As a U.S. Air Force officer serving in Afghanistan, Dr. Donald Jenkins was the first trauma surgeon deployed to a base in Oman. His hospital didn’t have the blood components to treat two soldiers who needed them. With some quick thinking and an old NATO Emergency War Surgery Handbook, he transfused whole blood of compatible personnel right there on base. The soldiers survived.
This battle-tested experience led to greater use of whole blood in the combat zone. Service members who otherwise would have died began to pull through. Critically injured patients who need transfusions at hospital trauma centers have a mortality rate of about 75%. When whole blood is administered on the battlefield before patients get to a hospital, the mortality rate drops to as low as 20%. The discovery has compelling implications.

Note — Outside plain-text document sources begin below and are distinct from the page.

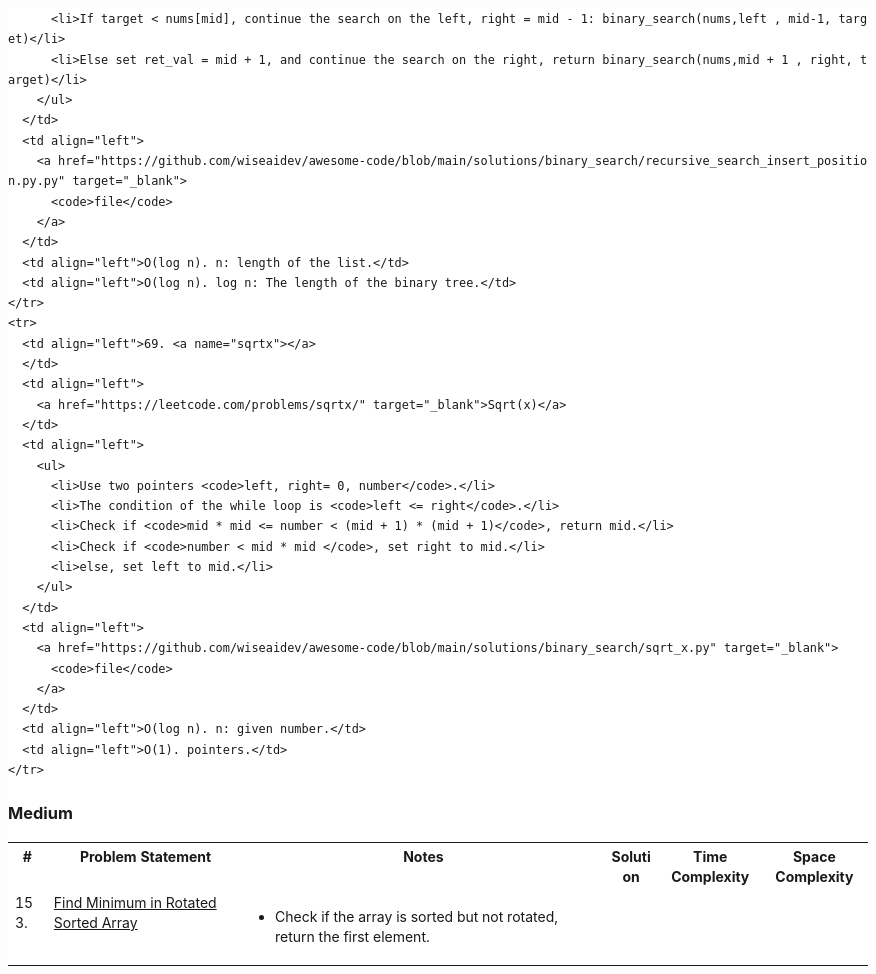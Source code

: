           <li>If target < nums[mid], continue the search on the left, right = mid - 1: binary_search(nums,left , mid-1, target)</li>
          <li>Else set ret_val = mid + 1, and continue the search on the right, return binary_search(nums,mid + 1 , right, target)</li>
        </ul>
      </td>
      <td align="left">
        <a href="https://github.com/wiseaidev/awesome-code/blob/main/solutions/binary_search/recursive_search_insert_position.py.py" target="_blank">
          <code>file</code>
        </a>
      </td>
      <td align="left">O(log n). n: length of the list.</td>
      <td align="left">O(log n). log n: The length of the binary tree.</td>
    </tr>
    <tr>
      <td align="left">69. <a name="sqrtx"></a>
      </td>
      <td align="left">
        <a href="https://leetcode.com/problems/sqrtx/" target="_blank">Sqrt(x)</a>
      </td>
      <td align="left">
        <ul>
          <li>Use two pointers <code>left, right= 0, number</code>.</li>
          <li>The condition of the while loop is <code>left <= right</code>.</li>
          <li>Check if <code>mid * mid <= number < (mid + 1) * (mid + 1)</code>, return mid.</li>
          <li>Check if <code>number < mid * mid </code>, set right to mid.</li>
          <li>else, set left to mid.</li>
        </ul>
      </td>
      <td align="left">
        <a href="https://github.com/wiseaidev/awesome-code/blob/main/solutions/binary_search/sqrt_x.py" target="_blank">
          <code>file</code>
        </a>
      </td>
      <td align="left">O(log n). n: given number.</td>
      <td align="left">O(1). pointers.</td>
    </tr>
  </tbody>
</table>

### Medium <a name="binary-search-medium"></a>

<table>
  <tbody>
    <tr>
      <th align="center">#</th>
      <th align="center">Problem Statement</th>
      <th align="center">Notes</th>
      <th align="center">Solution</th>
      <th align="center">Time Complexity</th>
      <th align="center">Space Complexity</th>
    </tr>
    <tr>
      <td align="left">153. <a name="find-minimum-in-rotated-sorted-array"></a>
      </td>
      <td align="left">
        <a href="https://leetcode.com/problems/find-minimum-in-rotated-sorted-array/" target="_blank">Find Minimum in Rotated Sorted Array</a>
      </td>
      <td align="left">
        <ul>
          <li>Check if the array is sorted but not rotated, return the first element.</li>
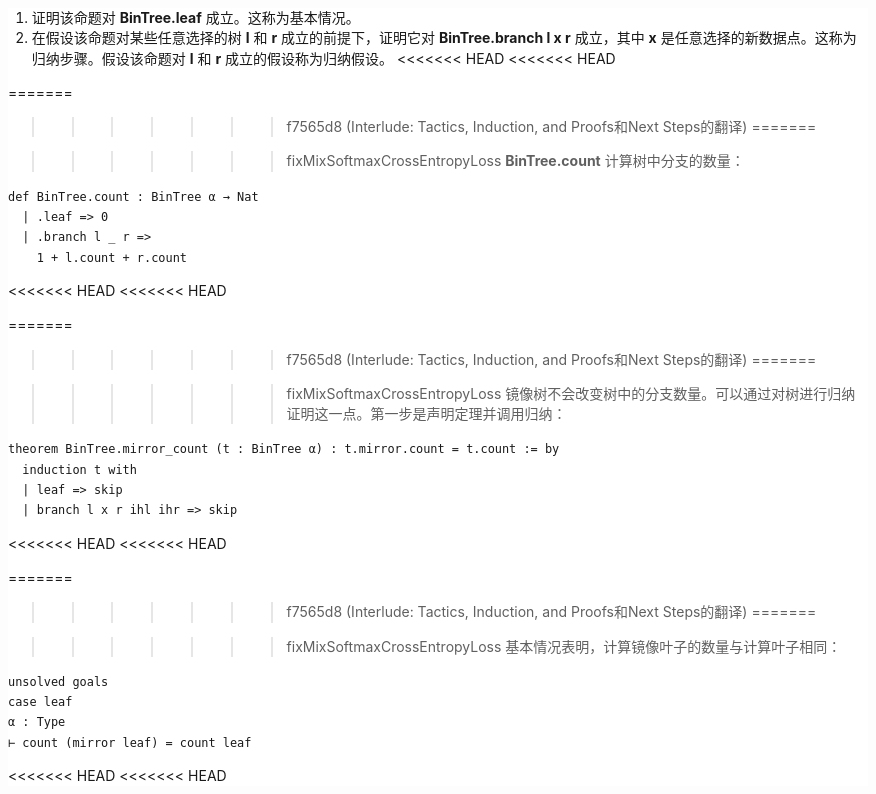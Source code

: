 1. 证明该命题对 **BinTree.leaf** 成立。这称为基本情况。
2. 在假设该命题对某些任意选择的树 **l** 和 **r** 成立的前提下，证明它对 **BinTree.branch l x r** 成立，其中 **x** 是任意选择的新数据点。这称为归纳步骤。假设该命题对 **l** 和 **r** 成立的假设称为归纳假设。
<<<<<<< HEAD
<<<<<<< HEAD



=======

>>>>>>> f7565d8 (Interlude: Tactics, Induction, and Proofs和Next Steps的翻译)
=======

>>>>>>> fixMixSoftmaxCrossEntropyLoss
**BinTree.count** 计算树中分支的数量：

```lean
def BinTree.count : BinTree α → Nat
  | .leaf => 0
  | .branch l _ r =>
    1 + l.count + r.count
```
<<<<<<< HEAD
<<<<<<< HEAD



=======

>>>>>>> f7565d8 (Interlude: Tactics, Induction, and Proofs和Next Steps的翻译)
=======

>>>>>>> fixMixSoftmaxCrossEntropyLoss
镜像树不会改变树中的分支数量。可以通过对树进行归纳证明这一点。第一步是声明定理并调用归纳：

```lean
theorem BinTree.mirror_count (t : BinTree α) : t.mirror.count = t.count := by
  induction t with
  | leaf => skip
  | branch l x r ihl ihr => skip
```
<<<<<<< HEAD
<<<<<<< HEAD



=======

>>>>>>> f7565d8 (Interlude: Tactics, Induction, and Proofs和Next Steps的翻译)
=======

>>>>>>> fixMixSoftmaxCrossEntropyLoss
基本情况表明，计算镜像叶子的数量与计算叶子相同：

```lean
unsolved goals
case leaf
α : Type
⊢ count (mirror leaf) = count leaf
```
<<<<<<< HEAD
<<<<<<< HEAD
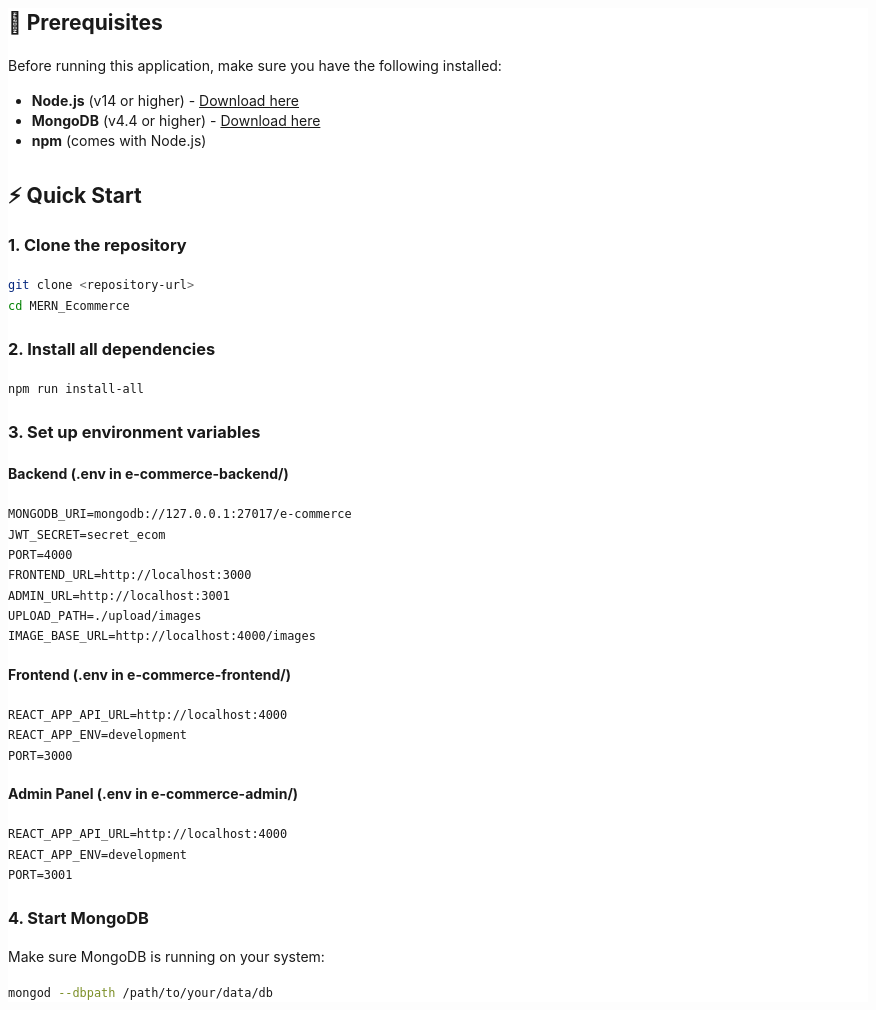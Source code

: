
 ```
```

## 🚦 Prerequisites

Before running this application, make sure you have the following installed:

- **Node.js** (v14 or higher) - [Download here](https://nodejs.org/)
- **MongoDB** (v4.4 or higher) - [Download here](https://www.mongodb.com/try/download/community)
- **npm** (comes with Node.js)

## ⚡ Quick Start

### 1. Clone the repository
```bash
git clone <repository-url>
cd MERN_Ecommerce
```

### 2. Install all dependencies
```bash
npm run install-all
```

### 3. Set up environment variables

#### Backend (.env in e-commerce-backend/)
```env
MONGODB_URI=mongodb://127.0.0.1:27017/e-commerce
JWT_SECRET=secret_ecom
PORT=4000
FRONTEND_URL=http://localhost:3000
ADMIN_URL=http://localhost:3001
UPLOAD_PATH=./upload/images
IMAGE_BASE_URL=http://localhost:4000/images
```

#### Frontend (.env in e-commerce-frontend/)
```env
REACT_APP_API_URL=http://localhost:4000
REACT_APP_ENV=development
PORT=3000
```

#### Admin Panel (.env in e-commerce-admin/)
```env
REACT_APP_API_URL=http://localhost:4000
REACT_APP_ENV=development
PORT=3001
```

### 4. Start MongoDB
Make sure MongoDB is running on your system:
```bash
mongod --dbpath /path/to/your/data/db
```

“It’s a game changer,” said Dr. Jenkins.
Today, Dr. Jenkins is a trauma surgeon at University Hospital and the distinguished chair in Burn and Trauma Surgery at UT Health San Antonio. He has also collaborated with the South Texas Blood & Tissue Center to create Brothers in Arms, a program that provides whole blood for trauma patients throughout the region. Ground crew paramedics in San Antonio can use whole blood to transfuse patients with lifesaving results. Eight EMS units strategically located around the city carry whole blood to treat civilian traumas, and air transport medics flying from rural locations to University Hospital carry whole blood at all times.
Further advances are underway to implement this best practice from the battlefield. Soon, whole blood may be available in smaller hospitals across South Texas. The treatment has also been used to stabilize women who hemorrhage before and after childbirth, and other benefits may include bleeding due to ulcers, aneurysms or after surgery.